Explicou-me o guia que atentasse para as mãos e o tórax da estátua. Aí, notei algo ligeiramente estranho, uma espécie de falta de sintonia entre mãos e o conjunto da obra. Pareciam mãos grandes, de homem, em um corpo que sugeria mais u’a mulher forte. Aí o guia me explicou que a peça de arte, de modo proposital, mesclara caracteres masculinos e femininos. Simbolizava a fusão dos gêneros, homem e mulher na construção da harmonia universal. O escultor, por livre iniciativa — ou a pedido de quem lhe encomendara a estátua —, fizera uma estátua hermafrodita. Daí as mãos fortes e o peito um tanto cheio demais. Note-se que a estátua foi esculpida na primeira metade do século passado, quando as mulheres ainda não tinham direitos iguais em todas as nações ditas civilizadas.

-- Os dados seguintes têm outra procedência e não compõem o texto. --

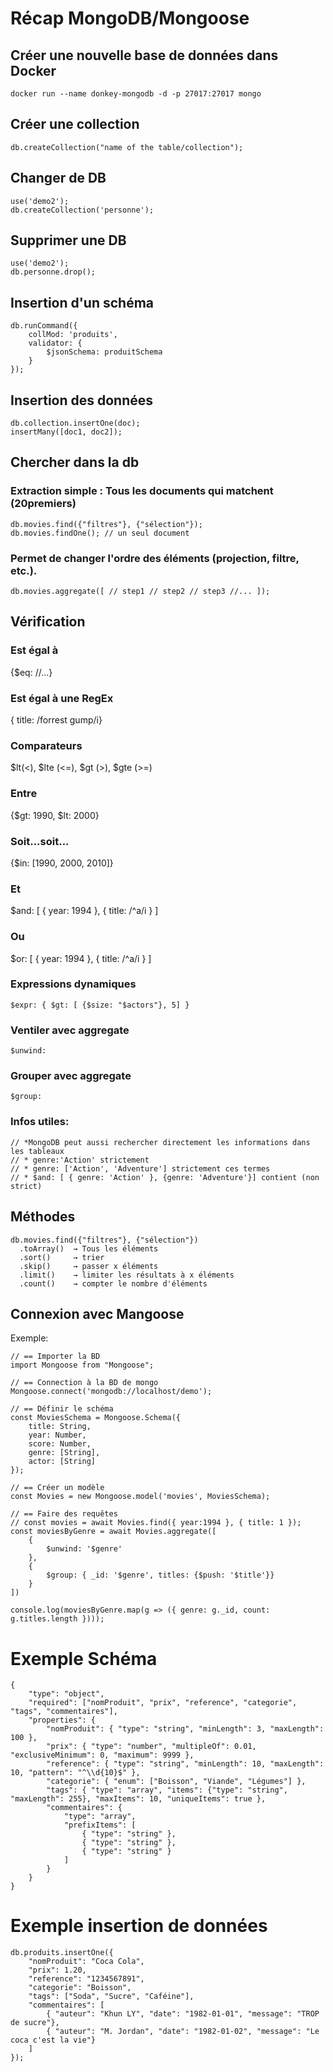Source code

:# Récap MongoDB/Mongoose

## Créer une nouvelle base de données dans Docker
```
docker run --name donkey-mongodb -d -p 27017:27017 mongo
```

## Créer une collection
```
db.createCollection("name of the table/collection");
```
## Changer de DB
```
use('demo2');
db.createCollection('personne');
```
## Supprimer une DB
```
use('demo2');
db.personne.drop();
```
## Insertion d'un schéma
```
db.runCommand({
    collMod: 'produits', 
    validator: {
        $jsonSchema: produitSchema
    }
});
```
## Insertion des données
```
db.collection.insertOne(doc);
insertMany([doc1, doc2]);
```
## Chercher dans la db
### Extraction simple : Tous les documents qui matchent (20premiers)
```
db.movies.find({"filtres"}, {"sélection"});
db.movies.findOne(); // un seul document
```
### Permet de changer l'ordre des éléments (projection, filtre, etc.).
```
db.movies.aggregate([ // step1 // step2 // step3 //... ]);
```
## __Vérification__
### Est égal à
  {$eq: //...}
### Est égal à une RegEx
  { title: /forrest gump/i}
### Comparateurs
  $lt(<), $lte (<=), $gt (>), $gte (>=)
### Entre
  {$gt: 1990, $lt: 2000}
### Soit...soit...
  {$in: [1990, 2000, 2010]}
### Et
  $and: [
            { year: 1994 },
            { title: /^a/i }
        ]
### Ou
  $or: [
            { year: 1994 },
            { title: /^a/i }
        ]
### Expressions dynamiques
```
$expr: { $gt: [ {$size: "$actors"}, 5] }
```
### Ventiler avec aggregate
```
$unwind:
```
### Grouper avec aggregate
```
$group:
```
### Infos utiles:
```
// *MongoDB peut aussi rechercher directement les informations dans les tableaux 
// * genre:'Action' strictement
// * genre: ['Action', 'Adventure'] strictement ces termes
// * $and: [ { genre: 'Action' }, {genre: 'Adventure'}] contient (non strict)
```
## __Méthodes__
```
db.movies.find({"filtres"}, {"sélection"})
  .toArray()  → Tous les éléments
  .sort()     → trier
  .skip()     → passer x éléments
  .limit()    → limiter les résultats à x éléments
  .count()    → compter le nombre d'éléments
```
## Connexion avec Mangoose
Exemple:
```
// == Importer la BD
import Mongoose from "Mongoose";

// == Connection à la BD de mongo
Mongoose.connect('mongodb://localhost/demo');

// == Définir le schéma
const MoviesSchema = Mongoose.Schema({
    title: String,
    year: Number,
    score: Number,
    genre: [String],
    actor: [String]
});

// == Créer un modèle
const Movies = new Mongoose.model('movies', MoviesSchema);

// == Faire des requêtes
// const movies = await Movies.find({ year:1994 }, { title: 1 });
const moviesByGenre = await Movies.aggregate([
    {
        $unwind: '$genre'
    },
    {
        $group: { _id: '$genre', titles: {$push: '$title'}}
    }
])

console.log(moviesByGenre.map(g => ({ genre: g._id, count: g.titles.length })));
```

# Exemple Schéma
```
{
    "type": "object",
    "required": ["nomProduit", "prix", "reference", "categorie", "tags", "commentaires"],
    "properties": {
        "nomProduit": { "type": "string", "minLength": 3, "maxLength": 100 },
        "prix": { "type": "number", "multipleOf": 0.01, "exclusiveMinimum": 0, "maximum": 9999 },
        "reference": { "type": "string", "minLength": 10, "maxLength": 10, "pattern": "^\\d{10}$" },
        "categorie": { "enum": ["Boisson", "Viande", "Légumes"] },
        "tags": { "type": "array", "items": {"type": "string", "maxLength": 255}, "maxItems": 10, "uniqueItems": true },
        "commentaires": { 
            "type": "array", 
            "prefixItems": [
                { "type": "string" },
                { "type": "string" },
                { "type": "string" }
            ]
        }
    }
}
```
# Exemple insertion de données
```
db.produits.insertOne({
    "nomProduit": "Coca Cola",
    "prix": 1.20,
    "reference": "1234567891",
    "categorie": "Boisson",
    "tags": ["Soda", "Sucre", "Caféine"],
    "commentaires": [
        { "auteur": "Khun LY", "date": "1982-01-01", "message": "TROP de sucre"},
        { "auteur": "M. Jordan", "date": "1982-01-02", "message": "Le coca c'est la vie"}
    ]
});
```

O sufrágio feminino foi conquistado a duras penas, daí a pertinência, para a época, do hermafroditismo simbólico. Observo, incidentemente, que a mulher, por instinto natural e invencível de proteção da prole, é geralmente inimiga de guerras e outras carnificinas. Se todos os países fossem governados por mulheres certamente teria sido muito menor o número de conflitos armados. A mulher não aceita que seu filho, neto ou sobrinho, vá morrer sangrando numa trincheira; ou queimado vivo dentro de tanque ou aeronave em chamas. Já o homem maduro, empolgado pela vaidade belicosa — e confortavelmente distante dos campos de batalha... — aprova a participação da rapaziada nas guerras, principalmente quando presume que o país dele vai ganhá-la.

À medida que percorríamos as dependências do Palácio da Paz o guia nos mostrava vasos, pisos, bancos, quadros, estátuas e outras contribuições, cada detalhe dádiva de um país membro das Nações Unidas. Um banco de madeira, se não me engano feito de pau-brasil, fora nossa contribuição.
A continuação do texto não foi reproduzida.